# [About this exercise]
What is the number of lines in the records below holding the string "Architecture"? Reply with it and nothing else.

** Opening The input block **

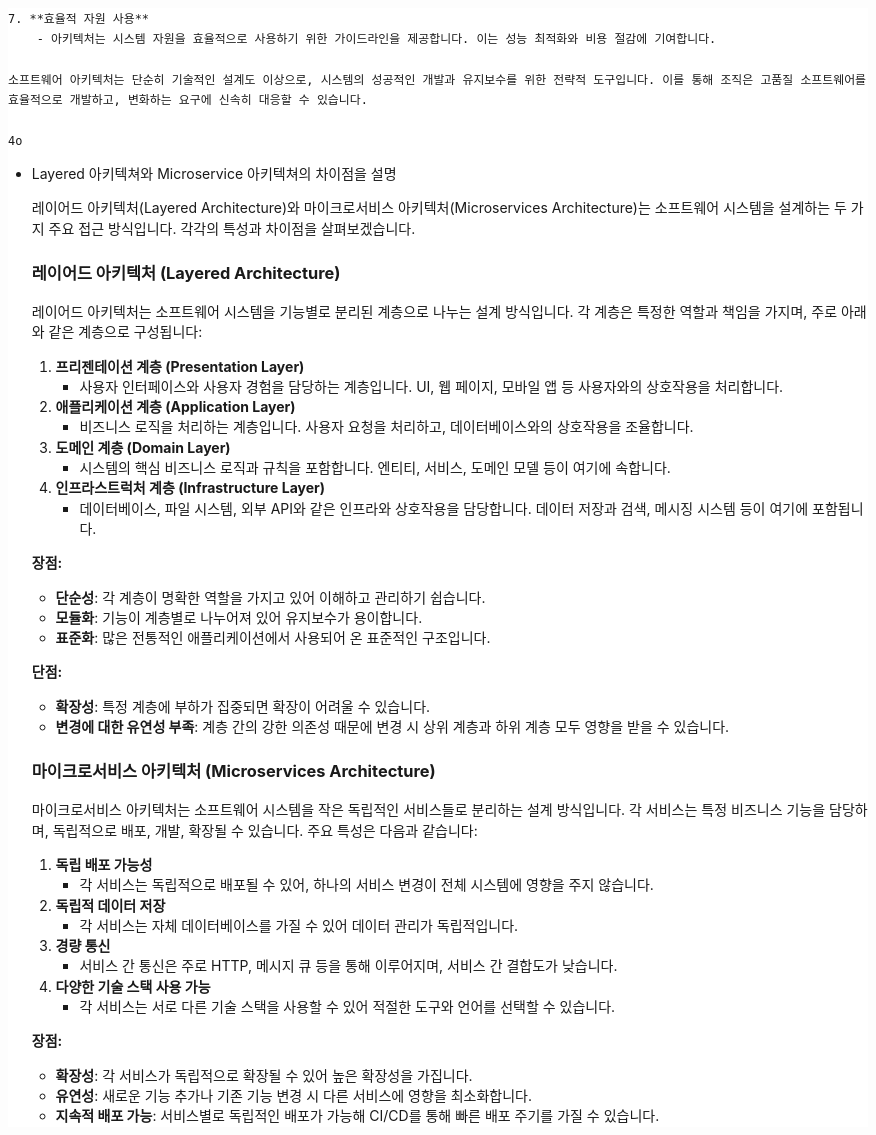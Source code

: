     7. **효율적 자원 사용**
        - 아키텍처는 시스템 자원을 효율적으로 사용하기 위한 가이드라인을 제공합니다. 이는 성능 최적화와 비용 절감에 기여합니다.
    
    소프트웨어 아키텍처는 단순히 기술적인 설계도 이상으로, 시스템의 성공적인 개발과 유지보수를 위한 전략적 도구입니다. 이를 통해 조직은 고품질 소프트웨어를 효율적으로 개발하고, 변화하는 요구에 신속히 대응할 수 있습니다.
    
    4o
    
- Layered 아키텍쳐와 Microservice 아키텍쳐의 차이점을 설명
    
    레이어드 아키텍처(Layered Architecture)와 마이크로서비스 아키텍처(Microservices Architecture)는 소프트웨어 시스템을 설계하는 두 가지 주요 접근 방식입니다. 각각의 특성과 차이점을 살펴보겠습니다.
    
    ### 레이어드 아키텍처 (Layered Architecture)
    
    레이어드 아키텍처는 소프트웨어 시스템을 기능별로 분리된 계층으로 나누는 설계 방식입니다. 각 계층은 특정한 역할과 책임을 가지며, 주로 아래와 같은 계층으로 구성됩니다:
    
    1. **프리젠테이션 계층 (Presentation Layer)**
        - 사용자 인터페이스와 사용자 경험을 담당하는 계층입니다. UI, 웹 페이지, 모바일 앱 등 사용자와의 상호작용을 처리합니다.
    2. **애플리케이션 계층 (Application Layer)**
        - 비즈니스 로직을 처리하는 계층입니다. 사용자 요청을 처리하고, 데이터베이스와의 상호작용을 조율합니다.
    3. **도메인 계층 (Domain Layer)**
        - 시스템의 핵심 비즈니스 로직과 규칙을 포함합니다. 엔티티, 서비스, 도메인 모델 등이 여기에 속합니다.
    4. **인프라스트럭처 계층 (Infrastructure Layer)**
        - 데이터베이스, 파일 시스템, 외부 API와 같은 인프라와 상호작용을 담당합니다. 데이터 저장과 검색, 메시징 시스템 등이 여기에 포함됩니다.
    
    **장점:**
    
    - **단순성**: 각 계층이 명확한 역할을 가지고 있어 이해하고 관리하기 쉽습니다.
    - **모듈화**: 기능이 계층별로 나누어져 있어 유지보수가 용이합니다.
    - **표준화**: 많은 전통적인 애플리케이션에서 사용되어 온 표준적인 구조입니다.
    
    **단점:**
    
    - **확장성**: 특정 계층에 부하가 집중되면 확장이 어려울 수 있습니다.
    - **변경에 대한 유연성 부족**: 계층 간의 강한 의존성 때문에 변경 시 상위 계층과 하위 계층 모두 영향을 받을 수 있습니다.
    
    ### 마이크로서비스 아키텍처 (Microservices Architecture)
    
    마이크로서비스 아키텍처는 소프트웨어 시스템을 작은 독립적인 서비스들로 분리하는 설계 방식입니다. 각 서비스는 특정 비즈니스 기능을 담당하며, 독립적으로 배포, 개발, 확장될 수 있습니다. 주요 특성은 다음과 같습니다:
    
    1. **독립 배포 가능성**
        - 각 서비스는 독립적으로 배포될 수 있어, 하나의 서비스 변경이 전체 시스템에 영향을 주지 않습니다.
    2. **독립적 데이터 저장**
        - 각 서비스는 자체 데이터베이스를 가질 수 있어 데이터 관리가 독립적입니다.
    3. **경량 통신**
        - 서비스 간 통신은 주로 HTTP, 메시지 큐 등을 통해 이루어지며, 서비스 간 결합도가 낮습니다.
    4. **다양한 기술 스택 사용 가능**
        - 각 서비스는 서로 다른 기술 스택을 사용할 수 있어 적절한 도구와 언어를 선택할 수 있습니다.
    
    **장점:**
    
    - **확장성**: 각 서비스가 독립적으로 확장될 수 있어 높은 확장성을 가집니다.
    - **유연성**: 새로운 기능 추가나 기존 기능 변경 시 다른 서비스에 영향을 최소화합니다.
    - **지속적 배포 가능**: 서비스별로 독립적인 배포가 가능해 CI/CD를 통해 빠른 배포 주기를 가질 수 있습니다.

** Closing The input block **

# [Solution]
3